An exact copy of the data is needed, but without any of its images.

Supplied material:
-- -- --

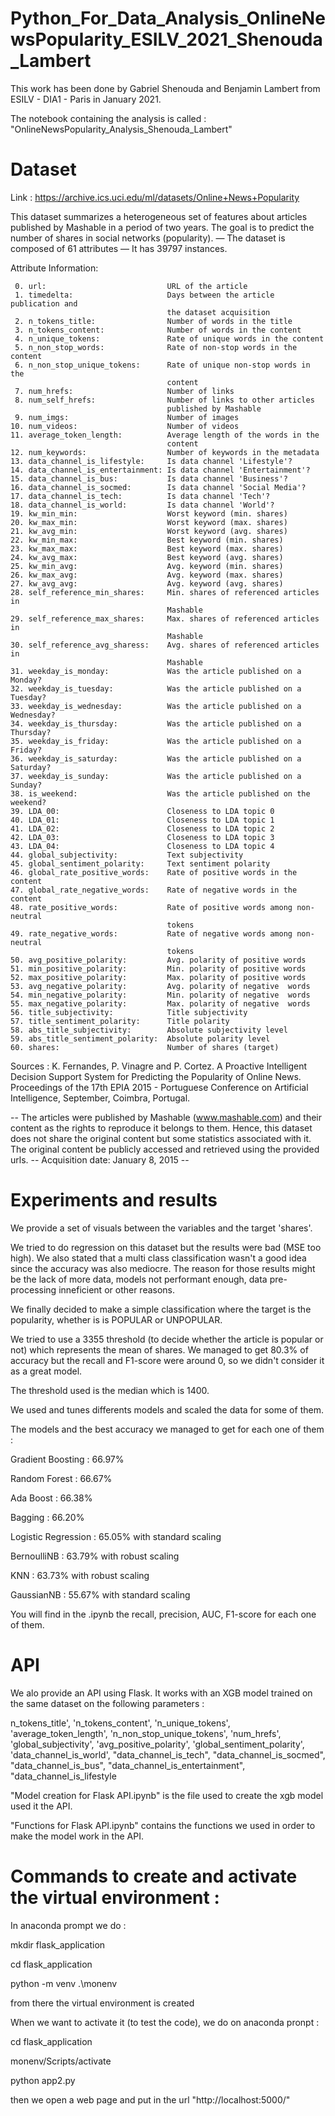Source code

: # Python_For_Data_Analysis_OnlineNewsPopularity_ESILV_2021_Shenouda_Lambert

This work has been done by Gabriel Shenouda and Benjamin Lambert from ESILV - DIA1 - Paris in January 2021.

The notebook containing the analysis is called : "OnlineNewsPopularity_Analysis_Shenouda_Lambert"

# Dataset
Link : https://archive.ics.uci.edu/ml/datasets/Online+News+Popularity

This dataset summarizes a heterogeneous set of features about articles published by Mashable in a period of two years.
The goal is to predict the number of shares in social networks (popularity).
— The dataset is composed of 61 attributes
— It has 39797 instances.

Attribute Information: 

     0. url:                           URL of the article 
     1. timedelta:                     Days between the article publication and 
                                       the dataset acquisition 
     2. n_tokens_title:                Number of words in the title 
     3. n_tokens_content:              Number of words in the content 
     4. n_unique_tokens:               Rate of unique words in the content 
     5. n_non_stop_words:              Rate of non-stop words in the content 
     6. n_non_stop_unique_tokens:      Rate of unique non-stop words in the 
                                       content 
     7. num_hrefs:                     Number of links 
     8. num_self_hrefs:                Number of links to other articles 
                                       published by Mashable 
     9. num_imgs:                      Number of images 
    10. num_videos:                    Number of videos 
    11. average_token_length:          Average length of the words in the 
                                       content 
    12. num_keywords:                  Number of keywords in the metadata 
    13. data_channel_is_lifestyle:     Is data channel 'Lifestyle'? 
    14. data_channel_is_entertainment: Is data channel 'Entertainment'? 
    15. data_channel_is_bus:           Is data channel 'Business'? 
    16. data_channel_is_socmed:        Is data channel 'Social Media'? 
    17. data_channel_is_tech:          Is data channel 'Tech'? 
    18. data_channel_is_world:         Is data channel 'World'? 
    19. kw_min_min:                    Worst keyword (min. shares) 
    20. kw_max_min:                    Worst keyword (max. shares) 
    21. kw_avg_min:                    Worst keyword (avg. shares) 
    22. kw_min_max:                    Best keyword (min. shares) 
    23. kw_max_max:                    Best keyword (max. shares) 
    24. kw_avg_max:                    Best keyword (avg. shares) 
    25. kw_min_avg:                    Avg. keyword (min. shares) 
    26. kw_max_avg:                    Avg. keyword (max. shares) 
    27. kw_avg_avg:                    Avg. keyword (avg. shares) 
    28. self_reference_min_shares:     Min. shares of referenced articles in 
                                       Mashable 
    29. self_reference_max_shares:     Max. shares of referenced articles in 
                                       Mashable 
    30. self_reference_avg_sharess:    Avg. shares of referenced articles in 
                                       Mashable 
    31. weekday_is_monday:             Was the article published on a Monday? 
    32. weekday_is_tuesday:            Was the article published on a Tuesday? 
    33. weekday_is_wednesday:          Was the article published on a Wednesday? 
    34. weekday_is_thursday:           Was the article published on a Thursday? 
    35. weekday_is_friday:             Was the article published on a Friday? 
    36. weekday_is_saturday:           Was the article published on a Saturday? 
    37. weekday_is_sunday:             Was the article published on a Sunday? 
    38. is_weekend:                    Was the article published on the weekend? 
    39. LDA_00:                        Closeness to LDA topic 0 
    40. LDA_01:                        Closeness to LDA topic 1 
    41. LDA_02:                        Closeness to LDA topic 2 
    42. LDA_03:                        Closeness to LDA topic 3 
    43. LDA_04:                        Closeness to LDA topic 4 
    44. global_subjectivity:           Text subjectivity
    45. global_sentiment_polarity:     Text sentiment polarity 
    46. global_rate_positive_words:    Rate of positive words in the content 
    47. global_rate_negative_words:    Rate of negative words in the content 
    48. rate_positive_words:           Rate of positive words among non-neutral 
                                       tokens 
    49. rate_negative_words:           Rate of negative words among non-neutral 
                                       tokens 
    50. avg_positive_polarity:         Avg. polarity of positive words 
    51. min_positive_polarity:         Min. polarity of positive words 
    52. max_positive_polarity:         Max. polarity of positive words 
    53. avg_negative_polarity:         Avg. polarity of negative  words 
    54. min_negative_polarity:         Min. polarity of negative  words 
    55. max_negative_polarity:         Max. polarity of negative  words
    56. title_subjectivity:            Title subjectivity 
    57. title_sentiment_polarity:      Title polarity 
    58. abs_title_subjectivity:        Absolute subjectivity level 
    59. abs_title_sentiment_polarity:  Absolute polarity level 
    60. shares:                        Number of shares (target) 

Sources :
K. Fernandes, P. Vinagre and P. Cortez. A Proactive Intelligent Decision 
Support System for Predicting the Popularity of Online News. Proceedings 
of the 17th EPIA 2015 - Portuguese Conference on Artificial Intelligence, 
September, Coimbra, Portugal. 

-- The articles were published by Mashable (www.mashable.com) and their content as the rights to reproduce it belongs to them. Hence, this dataset does not share the original content but some statistics associated with it. The original content be publicly accessed and retrieved using the provided urls. -- Acquisition date: January 8, 2015 --


# Experiments and results
We provide a set of visuals between the variables and the target 'shares'.

We tried to do regression on this dataset but the results were bad (MSE too high). 
We also stated that a multi class classification wasn't a good idea since the accuracy was also mediocre.
The reason for those results might be the lack of more data, models not performant enough, data pre-processing inneficient or other reasons.

We finally decided to make a simple classification where the target is the popularity, whether is is POPULAR or UNPOPULAR.

We tried to use a 3355 threshold (to decide whether the article is popular or not) which represents the mean of shares. 
We managed to get 80.3% of accuracy but the recall and F1-score were around 0, so we didn't consider it as a great model.

The threshold used is the median which is 1400.

We used and tunes differents models and scaled the data for some of them.

The models and the best accuracy we managed to get for each one of them :

Gradient Boosting : 66.97%

Random Forest : 66.67%

Ada Boost : 66.38%

Bagging : 66.20%

Logistic Regression : 65.05% with standard scaling

BernoulliNB : 63.79% with robust scaling

KNN : 63.73% with robust scaling

GaussianNB : 55.67% with standard scaling

You will find in the .ipynb the recall, precision, AUC, F1-score for each one of them.

# API

We alo provide an API using Flask. It works with an XGB model trained on the same dataset on the following parameters :

n_tokens_title',
'n_tokens_content',
'n_unique_tokens',
'average_token_length',
'n_non_stop_unique_tokens',
'num_hrefs',
'global_subjectivity', 
'avg_positive_polarity',
'global_sentiment_polarity', 'data_channel_is_world',
"data_channel_is_tech", "data_channel_is_socmed",
"data_channel_is_bus", "data_channel_is_entertainment",
"data_channel_is_lifestyle

"Model creation for Flask API.ipynb" is the file used to create the xgb model used it the API.

"Functions for Flask API.ipynb" contains the functions we used in order to make the model work in the API.

# Commands to create and activate the virtual environment : 

In anaconda prompt we do :

mkdir flask_application

cd flask_application 

python -m venv .\monenv

from there the virtual environment is created

When we want to activate it (to test the code), we do on anaconda pronpt : 

cd flask_application 

monenv/Scripts/activate

python app2.py 

then we open a web page and put in the url "http://localhost:5000/"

-- -- --

The answer:
Source code

: # Python_For_Data_Analysis_OnlineNewsPopularity_ESILV_2021_Shenouda_Lambert

This work has been done by Gabriel Shenouda and Benjamin Lambert from ESILV - DIA1 - Paris in January 2021.

The notebook containing the analysis is called : "OnlineNewsPopularity_Analysis_Shenouda_Lambert"

# Dataset
Link : https://archive.ics.uci.edu/ml/datasets/Online+News+Popularity

This dataset summarizes a heterogeneous set of features about articles published by Mashable in a period of two years.
The goal is to predict the number of shares in social networks (popularity).
— The dataset is composed of 61 attributes
— It has 39797 instances.

Attribute Information: 

     0. url:                           URL of the article 
     1. timedelta:                     Days between the article publication and 
                                       the dataset acquisition 
     2. n_tokens_title:                Number of words in the title 
     3. n_tokens_content:              Number of words in the content 
     4. n_unique_tokens:               Rate of unique words in the content 
     5. n_non_stop_words:              Rate of non-stop words in the content 
     6. n_non_stop_unique_tokens:      Rate of unique non-stop words in the 
                                       content 
     7. num_hrefs:                     Number of links 
     8. num_self_hrefs:                Number of links to other articles 
                                       published by Mashable 
     9. num_imgs:                      Number of images 
    10. num_videos:                    Number of videos 
    11. average_token_length:          Average length of the words in the 
                                       content 
    12. num_keywords:                  Number of keywords in the metadata 
    13. data_channel_is_lifestyle:     Is data channel 'Lifestyle'? 
    14. data_channel_is_entertainment: Is data channel 'Entertainment'? 
    15. data_channel_is_bus:           Is data channel 'Business'? 
    16. data_channel_is_socmed:        Is data channel 'Social Media'? 
    17. data_channel_is_tech:          Is data channel 'Tech'? 
    18. data_channel_is_world:         Is data channel 'World'? 
    19. kw_min_min:                    Worst keyword (min. shares) 
    20. kw_max_min:                    Worst keyword (max. shares) 
    21. kw_avg_min:                    Worst keyword (avg. shares) 
    22. kw_min_max:                    Best keyword (min. shares) 
    23. kw_max_max:                    Best keyword (max. shares) 
    24. kw_avg_max:                    Best keyword (avg. shares) 
    25. kw_min_avg:                    Avg. keyword (min. shares) 
    26. kw_max_avg:                    Avg. keyword (max. shares) 
    27. kw_avg_avg:                    Avg. keyword (avg. shares) 
    28. self_reference_min_shares:     Min. shares of referenced articles in 
                                       Mashable 
    29. self_reference_max_shares:     Max. shares of referenced articles in 
                                       Mashable 
    30. self_reference_avg_sharess:    Avg. shares of referenced articles in 
                                       Mashable 
    31. weekday_is_monday:             Was the article published on a Monday? 
    32. weekday_is_tuesday:            Was the article published on a Tuesday? 
    33. weekday_is_wednesday:          Was the article published on a Wednesday? 
    34. weekday_is_thursday:           Was the article published on a Thursday? 
    35. weekday_is_friday:             Was the article published on a Friday? 
    36. weekday_is_saturday:           Was the article published on a Saturday? 
    37. weekday_is_sunday:             Was the article published on a Sunday? 
    38. is_weekend:                    Was the article published on the weekend? 
    39. LDA_00:                        Closeness to LDA topic 0 
    40. LDA_01:                        Closeness to LDA topic 1 
    41. LDA_02:                        Closeness to LDA topic 2 
    42. LDA_03:                        Closeness to LDA topic 3 
    43. LDA_04:                        Closeness to LDA topic 4 
    44. global_subjectivity:           Text subjectivity
    45. global_sentiment_polarity:     Text sentiment polarity 
    46. global_rate_positive_words:    Rate of positive words in the content 
    47. global_rate_negative_words:    Rate of negative words in the content 
    48. rate_positive_words:           Rate of positive words among non-neutral 
                                       tokens 
    49. rate_negative_words:           Rate of negative words among non-neutral 
                                       tokens 
    50. avg_positive_polarity:         Avg. polarity of positive words 
    51. min_positive_polarity:         Min. polarity of positive words 
    52. max_positive_polarity:         Max. polarity of positive words 
    53. avg_negative_polarity:         Avg. polarity of negative  words 
    54. min_negative_polarity:         Min. polarity of negative  words 
    55. max_negative_polarity:         Max. polarity of negative  words
    56. title_subjectivity:            Title subjectivity 
    57. title_sentiment_polarity:      Title polarity 
    58. abs_title_subjectivity:        Absolute subjectivity level 
    59. abs_title_sentiment_polarity:  Absolute polarity level 
    60. shares:                        Number of shares (target) 

Sources :
K. Fernandes, P. Vinagre and P. Cortez. A Proactive Intelligent Decision 
Support System for Predicting the Popularity of Online News. Proceedings 
of the 17th EPIA 2015 - Portuguese Conference on Artificial Intelligence, 
September, Coimbra, Portugal. 

-- The articles were published by Mashable (www.mashable.com) and their content as the rights to reproduce it belongs to them. Hence, this dataset does not share the original content but some statistics associated with it. The original content be publicly accessed and retrieved using the provided urls. -- Acquisition date: January 8, 2015 --


# Experiments and results
We provide a set of visuals between the variables and the target 'shares'.

We tried to do regression on this dataset but the results were bad (MSE too high). 
We also stated that a multi class classification wasn't a good idea since the accuracy was also mediocre.
The reason for those results might be the lack of more data, models not performant enough, data pre-processing inneficient or other reasons.

We finally decided to make a simple classification where the target is the popularity, whether is is POPULAR or UNPOPULAR.

We tried to use a 3355 threshold (to decide whether the article is popular or not) which represents the mean of shares. 
We managed to get 80.3% of accuracy but the recall and F1-score were around 0, so we didn't consider it as a great model.

The threshold used is the median which is 1400.

We used and tunes differents models and scaled the data for some of them.

The models and the best accuracy we managed to get for each one of them :

Gradient Boosting : 66.97%

Random Forest : 66.67%

Ada Boost : 66.38%

Bagging : 66.20%

Logistic Regression : 65.05% with standard scaling

BernoulliNB : 63.79% with robust scaling

KNN : 63.73% with robust scaling

GaussianNB : 55.67% with standard scaling

You will find in the .ipynb the recall, precision, AUC, F1-score for each one of them.

# API

We alo provide an API using Flask. It works with an XGB model trained on the same dataset on the following parameters :

n_tokens_title',
'n_tokens_content',
'n_unique_tokens',
'average_token_length',
'n_non_stop_unique_tokens',
'num_hrefs',
'global_subjectivity', 
'avg_positive_polarity',
'global_sentiment_polarity', 'data_channel_is_world',
"data_channel_is_tech", "data_channel_is_socmed",
"data_channel_is_bus", "data_channel_is_entertainment",
"data_channel_is_lifestyle

"Model creation for Flask API.ipynb" is the file used to create the xgb model used it the API.

"Functions for Flask API.ipynb" contains the functions we used in order to make the model work in the API.

# Commands to create and activate the virtual environment : 

In anaconda prompt we do :

mkdir flask_application

cd flask_application 

python -m venv .\monenv

from there the virtual environment is created

When we want to activate it (to test the code), we do on anaconda pronpt : 

cd flask_application 

monenv/Scripts/activate

python app2.py 

then we open a web page and put in the url "http://localhost:5000/"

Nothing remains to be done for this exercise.